In schools, discipline is that water. It is not merely a set of restrictive rules; it is the vital force that assures the school’s self-preservation, operation and fulfillment of its sacred mission.
To be clear, schools do not just have the right to develop discipline; it has a constitutional duty to do so. By instilling discipline, schools teach it. Teachers are not just managing behavior for the next hour; they are forming character for a lifetime.
If school discipline is viewed as ending at the moment a student steps outside the school gate, the school’s mission is rendered meaningless. Character has no “off” switch. Thus, disciplinary reach must extend beyond the physical campus. If a student’s conduct undermines the values of his institution, its authority to correct it remains, from the classroom to the streets and even after graduation. In some cases, the Supreme Court has upheld the right of educational institutions to withdraw a degree or diploma already conferred when it is found that the degree was obtained through intellectual dishonesty, fraud or mistake. A credential without integrity is a lie that devalues the hard work of every other student.
The courage of true educational leadership
True educational leadership is not found in popularity. It is found in the courage to fail students who refuse to work. It is found in the spine to set boundaries for overreaching parents who prioritize their child’s comfort over their child’s growth. And it is found in the resolve to eliminate violence, correct misbehavior and catch the bully in the hallways.
The schools owe a clear, safe and rigorous path to the students who are willing to learn. When our educational system, whether intentionally or not, lowers the bar of quality in the name of “mercy,” it isn’t saving children; it is ensuring they all fall behind together. Real equity isn’t lowering the standards; it’s ensuring the path to success is clear, safe and earned.
A call for balance
and cooperation
Schools must update and fix their policies to reflect the realities of modern society, recognizing the increasing presence and influence of technology, social media and artificial intelligence among students, and the evolving capacities of students as persons. The Department of Education and the Commission on Higher Education need to lead the way by updating their respective outdated manuals of regulations, a task that has long been overdue.
But school policies alone are not enough.
Parents must fulfill their responsibilities. They have a social, moral and legal obligation to discipline their children in accordance with the school’s values.

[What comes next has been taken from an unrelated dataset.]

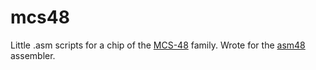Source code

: # mcs48

Little .asm scripts for a chip of the [MCS-48](https://es.wikipedia.org/wiki/Intel_MCS-48) family. Wrote for the [asm48](https://github.com/daveho/asm48) assembler.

Schools are not enemies; they are partners in preventing the child from becoming someone who will be disciplined much more harshly by society than by his teachers.
Government regulators must empower educational institutions, faculty and administrators to instill discipline and maintain a balance in protecting students, especially minors, while also supporting their discipline and values formation. Our teachers must be safeguarded. We cannot allow the misapplication of child protection laws to be used as weapons against educators who are simply doing their duty. Without a balance of protection and discipline, we cannot effectively address the rising tide of student-on-student violence.
In public schools, teachers must not be compelled to justify and apologize before demanding excellence from students. In non-secular schools, they should not be unduly threatened with the revocation of their authority to operate for being firm in their mission and duty to discipline. Schools must turn the wheel of the mill with the force of their missions. In the end, a school may have state-of-the-art classrooms, excellent faculty and brilliant administrators, but if regulators strip it of its authority to discipline students, education will collapse.